Here's how it works. Users flip on the feature in their settings; then when they open Twitter after being away for a while, the Tweets they're most likely to care about will appear at the top of their timeline – still recent and in reverse chronological order. The rest of the Tweets will be displayed right underneath, also in reverse chronological order, as always. At any point, refreshing will return all new Tweets at the top.
Jeff Seibert, Twitter’s head of consumer product, said the latest release is designed for people who follow lots of users and check Twitter more frequently, hence miss more tweets. Whereas, he says, "while you were away" is targeted at people who haven’t checked in for several hours.
"Our goal was to refine the product and make it absolutely delightful for our core users—the people for which Twitter plays a great role in their life—and if we’re able to make it even more powerful for them they become our microphone," said Mr.

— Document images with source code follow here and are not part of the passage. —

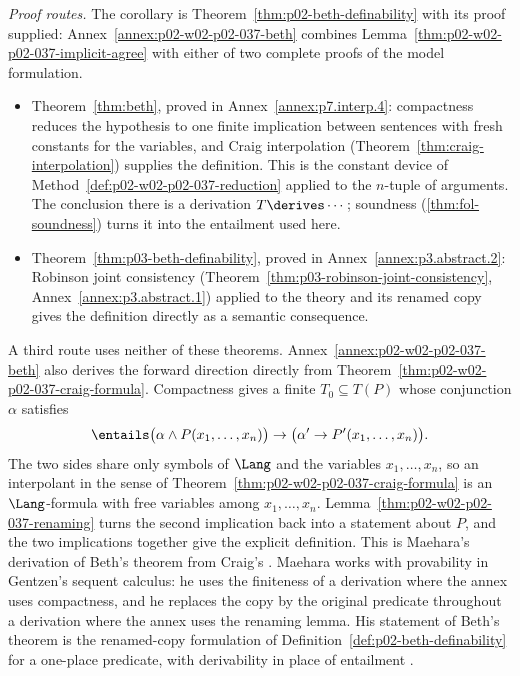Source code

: \emph{Proof routes.}  The corollary is
Theorem~\ref{thm:p02-beth-definability} with its proof supplied:
Annex~\ref{annex:p02-w02-p02-037-beth} combines
Lemma~\ref{thm:p02-w02-p02-037-implicit-agree} with either of two complete
proofs of the model formulation.
\begin{itemize}
 \item Theorem~\ref{thm:beth}, proved in Annex~\ref{annex:p7.interp.4}:
       compactness reduces the hypothesis to one finite implication between
       sentences with fresh constants for the variables, and Craig
       interpolation (Theorem~\ref{thm:craig-interpolation}) supplies the
       definition.  This is the constant device of
       Method~\ref{def:p02-w02-p02-037-reduction} applied to the
       \(n\)-tuple of arguments.  The conclusion there is a derivation
       \(T\derives\cdots\); soundness (\cref{thm:fol-soundness}) turns it
       into the entailment used here.
 \item Theorem~\ref{thm:p03-beth-definability}, proved in
       Annex~\ref{annex:p3.abstract.2}: Robinson joint consistency
       (Theorem~\ref{thm:p03-robinson-joint-consistency},
       Annex~\ref{annex:p3.abstract.1}) applied to the theory and its
       renamed copy gives the definition directly as a semantic
       consequence.
\end{itemize}
A third route uses neither of these theorems.
Annex~\ref{annex:p02-w02-p02-037-beth} also derives the forward direction
directly from Theorem~\ref{thm:p02-w02-p02-037-craig-formula}.  Compactness
gives a finite \(T_0\subseteq T(P)\) whose conjunction \(\alpha\) satisfies
\[
 \entails\bigl(\alpha\land P(x_1,\ldots,x_n)\bigr)\to
 \bigl(\alpha'\to P'(x_1,\ldots,x_n)\bigr).
\]
The two sides share only symbols of \(\Lang\) and the variables
\(x_1,\ldots,x_n\), so an interpolant in the sense of
Theorem~\ref{thm:p02-w02-p02-037-craig-formula} is an \(\Lang\)-formula
with free variables among \(x_1,\ldots,x_n\).
Lemma~\ref{thm:p02-w02-p02-037-renaming} turns the second implication back
into a statement about \(P\), and the two implications together give the
explicit definition.  This is Maehara's derivation of Beth's theorem from
Craig's \cite[\S4, p.~236]{Maehara1960}.  Maehara works with provability in
Gentzen's sequent calculus: he uses the finiteness of a derivation where the
annex uses compactness, and he replaces the copy by the original predicate
throughout a derivation where the annex uses the renaming lemma.  His
statement of Beth's theorem is the renamed-copy formulation of
Definition~\ref{def:p02-beth-definability} for a one-place predicate, with
derivability in place of entailment \cite[\S2, p.~236]{Maehara1960}.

Seibert.
The "best" tweets will be selected based on factors such as the accounts a user most often interacts with, the types of tweets a user engages with, a user’s interests and what is buzzing within their network of Twitter accounts.
Seibert addec that the new feature isn’t a reordering of the timeline into an algorithmic feed, as Buzzfeed reported last week.
Growth stalls in fourth quarter
Twitter' new feature comes at a period that its average monthly active users has stalled, according to the company's earnings report for the fourth quarter,
Twitter said in a filing it had 320 million average monthly active users in the quarter, unchanged from the third quarter.
Twitter's net loss shrank to $90.2 million in the fourth quarter ended Dec. 31 from $125.4 million. Revenue rose 48.3 percent to $710.5 million in the quarter ended Dec. 31.
The social media company's revenue forecast for the current quarter missed analysts' expectations.